Retype the full set of data, character for character.
:: DATA RECORDS
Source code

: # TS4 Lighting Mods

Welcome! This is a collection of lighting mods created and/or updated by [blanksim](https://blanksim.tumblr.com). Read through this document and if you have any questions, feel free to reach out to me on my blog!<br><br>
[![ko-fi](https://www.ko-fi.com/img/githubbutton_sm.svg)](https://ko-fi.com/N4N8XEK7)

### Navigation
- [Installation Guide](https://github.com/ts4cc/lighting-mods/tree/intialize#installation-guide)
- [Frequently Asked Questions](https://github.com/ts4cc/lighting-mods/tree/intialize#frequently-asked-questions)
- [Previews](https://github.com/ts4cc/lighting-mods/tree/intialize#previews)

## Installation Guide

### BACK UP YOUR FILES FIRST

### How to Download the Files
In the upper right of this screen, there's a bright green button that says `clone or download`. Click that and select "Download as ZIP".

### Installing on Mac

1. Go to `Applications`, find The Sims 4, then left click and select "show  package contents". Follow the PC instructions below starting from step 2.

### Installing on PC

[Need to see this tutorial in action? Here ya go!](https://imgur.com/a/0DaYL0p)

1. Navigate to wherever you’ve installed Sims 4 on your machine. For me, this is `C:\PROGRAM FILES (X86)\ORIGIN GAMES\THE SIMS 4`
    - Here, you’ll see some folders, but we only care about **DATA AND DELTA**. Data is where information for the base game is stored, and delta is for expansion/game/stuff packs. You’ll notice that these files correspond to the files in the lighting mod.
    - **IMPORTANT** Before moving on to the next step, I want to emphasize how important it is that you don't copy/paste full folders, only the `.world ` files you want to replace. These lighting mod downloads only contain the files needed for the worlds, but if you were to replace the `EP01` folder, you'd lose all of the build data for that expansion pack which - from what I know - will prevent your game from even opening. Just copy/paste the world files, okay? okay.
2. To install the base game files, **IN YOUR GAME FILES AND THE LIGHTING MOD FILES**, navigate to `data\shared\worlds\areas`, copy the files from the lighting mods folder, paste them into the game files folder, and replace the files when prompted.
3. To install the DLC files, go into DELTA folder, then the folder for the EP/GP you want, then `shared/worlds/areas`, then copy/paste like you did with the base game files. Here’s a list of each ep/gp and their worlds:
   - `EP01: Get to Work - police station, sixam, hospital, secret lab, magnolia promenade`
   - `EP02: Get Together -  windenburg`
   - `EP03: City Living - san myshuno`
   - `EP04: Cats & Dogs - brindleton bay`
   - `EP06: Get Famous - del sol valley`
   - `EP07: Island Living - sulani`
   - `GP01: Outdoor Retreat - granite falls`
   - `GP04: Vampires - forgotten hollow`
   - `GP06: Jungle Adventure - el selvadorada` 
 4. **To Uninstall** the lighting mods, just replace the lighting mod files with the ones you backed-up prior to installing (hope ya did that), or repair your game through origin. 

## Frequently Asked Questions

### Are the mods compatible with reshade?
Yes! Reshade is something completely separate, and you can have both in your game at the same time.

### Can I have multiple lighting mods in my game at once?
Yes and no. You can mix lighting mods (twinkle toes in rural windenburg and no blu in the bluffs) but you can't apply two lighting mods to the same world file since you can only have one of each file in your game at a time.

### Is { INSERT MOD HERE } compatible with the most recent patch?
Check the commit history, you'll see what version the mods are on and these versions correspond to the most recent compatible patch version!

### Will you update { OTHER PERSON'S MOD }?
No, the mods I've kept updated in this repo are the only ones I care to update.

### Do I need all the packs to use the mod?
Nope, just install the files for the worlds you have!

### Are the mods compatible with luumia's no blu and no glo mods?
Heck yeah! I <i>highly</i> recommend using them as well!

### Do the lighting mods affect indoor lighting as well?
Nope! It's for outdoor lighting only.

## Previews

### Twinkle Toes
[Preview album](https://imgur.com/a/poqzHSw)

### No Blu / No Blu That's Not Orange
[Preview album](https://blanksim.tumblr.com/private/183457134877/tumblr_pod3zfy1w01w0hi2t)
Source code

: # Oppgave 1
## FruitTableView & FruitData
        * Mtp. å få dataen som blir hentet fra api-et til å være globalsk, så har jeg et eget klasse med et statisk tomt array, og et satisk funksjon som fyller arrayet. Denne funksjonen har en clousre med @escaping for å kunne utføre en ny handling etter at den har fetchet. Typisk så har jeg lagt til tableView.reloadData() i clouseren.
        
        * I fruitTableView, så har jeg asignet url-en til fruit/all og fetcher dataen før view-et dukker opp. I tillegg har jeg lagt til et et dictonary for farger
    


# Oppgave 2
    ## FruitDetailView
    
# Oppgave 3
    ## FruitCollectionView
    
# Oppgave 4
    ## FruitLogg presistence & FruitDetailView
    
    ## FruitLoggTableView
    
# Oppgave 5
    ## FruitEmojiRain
::::
- YOUR SOLUTION -
Source code

: # TS4 Lighting Mods

Welcome! This is a collection of lighting mods created and/or updated by [blanksim](https://blanksim.tumblr.com). Read through this document and if you have any questions, feel free to reach out to me on my blog!<br><br>
[![ko-fi](https://www.ko-fi.com/img/githubbutton_sm.svg)](https://ko-fi.com/N4N8XEK7)

### Navigation
- [Installation Guide](https://github.com/ts4cc/lighting-mods/tree/intialize#installation-guide)
- [Frequently Asked Questions](https://github.com/ts4cc/lighting-mods/tree/intialize#frequently-asked-questions)
- [Previews](https://github.com/ts4cc/lighting-mods/tree/intialize#previews)

## Installation Guide

### BACK UP YOUR FILES FIRST

### How to Download the Files
In the upper right of this screen, there's a bright green button that says `clone or download`. Click that and select "Download as ZIP".

### Installing on Mac

1. Go to `Applications`, find The Sims 4, then left click and select "show  package contents". Follow the PC instructions below starting from step 2.

### Installing on PC

[Need to see this tutorial in action? Here ya go!](https://imgur.com/a/0DaYL0p)

1. Navigate to wherever you’ve installed Sims 4 on your machine. For me, this is `C:\PROGRAM FILES (X86)\ORIGIN GAMES\THE SIMS 4`
    - Here, you’ll see some folders, but we only care about **DATA AND DELTA**. Data is where information for the base game is stored, and delta is for expansion/game/stuff packs. You’ll notice that these files correspond to the files in the lighting mod.
    - **IMPORTANT** Before moving on to the next step, I want to emphasize how important it is that you don't copy/paste full folders, only the `.world ` files you want to replace. These lighting mod downloads only contain the files needed for the worlds, but if you were to replace the `EP01` folder, you'd lose all of the build data for that expansion pack which - from what I know - will prevent your game from even opening. Just copy/paste the world files, okay? okay.
2. To install the base game files, **IN YOUR GAME FILES AND THE LIGHTING MOD FILES**, navigate to `data\shared\worlds\areas`, copy the files from the lighting mods folder, paste them into the game files folder, and replace the files when prompted.
3. To install the DLC files, go into DELTA folder, then the folder for the EP/GP you want, then `shared/worlds/areas`, then copy/paste like you did with the base game files. Here’s a list of each ep/gp and their worlds:
   - `EP01: Get to Work - police station, sixam, hospital, secret lab, magnolia promenade`
   - `EP02: Get Together -  windenburg`
   - `EP03: City Living - san myshuno`
   - `EP04: Cats & Dogs - brindleton bay`
   - `EP06: Get Famous - del sol valley`
   - `EP07: Island Living - sulani`
   - `GP01: Outdoor Retreat - granite falls`
   - `GP04: Vampires - forgotten hollow`
   - `GP06: Jungle Adventure - el selvadorada` 
 4. **To Uninstall** the lighting mods, just replace the lighting mod files with the ones you backed-up prior to installing (hope ya did that), or repair your game through origin. 

## Frequently Asked Questions

### Are the mods compatible with reshade?
Yes! Reshade is something completely separate, and you can have both in your game at the same time.

### Can I have multiple lighting mods in my game at once?
Yes and no. You can mix lighting mods (twinkle toes in rural windenburg and no blu in the bluffs) but you can't apply two lighting mods to the same world file since you can only have one of each file in your game at a time.

### Is { INSERT MOD HERE } compatible with the most recent patch?
Check the commit history, you'll see what version the mods are on and these versions correspond to the most recent compatible patch version!

### Will you update { OTHER PERSON'S MOD }?
No, the mods I've kept updated in this repo are the only ones I care to update.

### Do I need all the packs to use the mod?
Nope, just install the files for the worlds you have!

### Are the mods compatible with luumia's no blu and no glo mods?
Heck yeah! I <i>highly</i> recommend using them as well!

### Do the lighting mods affect indoor lighting as well?
Nope! It's for outdoor lighting only.

## Previews

### Twinkle Toes
[Preview album](https://imgur.com/a/poqzHSw)

### No Blu / No Blu That's Not Orange
[Preview album](https://blanksim.tumblr.com/private/183457134877/tumblr_pod3zfy1w01w0hi2t)
Source code

: # Oppgave 1
## FruitTableView & FruitData
        * Mtp. å få dataen som blir hentet fra api-et til å være globalsk, så har jeg et eget klasse med et statisk tomt array, og et satisk funksjon som fyller arrayet. Denne funksjonen har en clousre med @escaping for å kunne utføre en ny handling etter at den har fetchet. Typisk så har jeg lagt til tableView.reloadData() i clouseren.
        
        * I fruitTableView, så har jeg asignet url-en til fruit/all og fetcher dataen før view-et dukker opp. I tillegg har jeg lagt til et et dictonary for farger
    


# Oppgave 2
    ## FruitDetailView
    
# Oppgave 3
    ## FruitCollectionView
    
# Oppgave 4
    ## FruitLogg presistence & FruitDetailView
    
    ## FruitLoggTableView
    
# Oppgave 5
    ## FruitEmojiRain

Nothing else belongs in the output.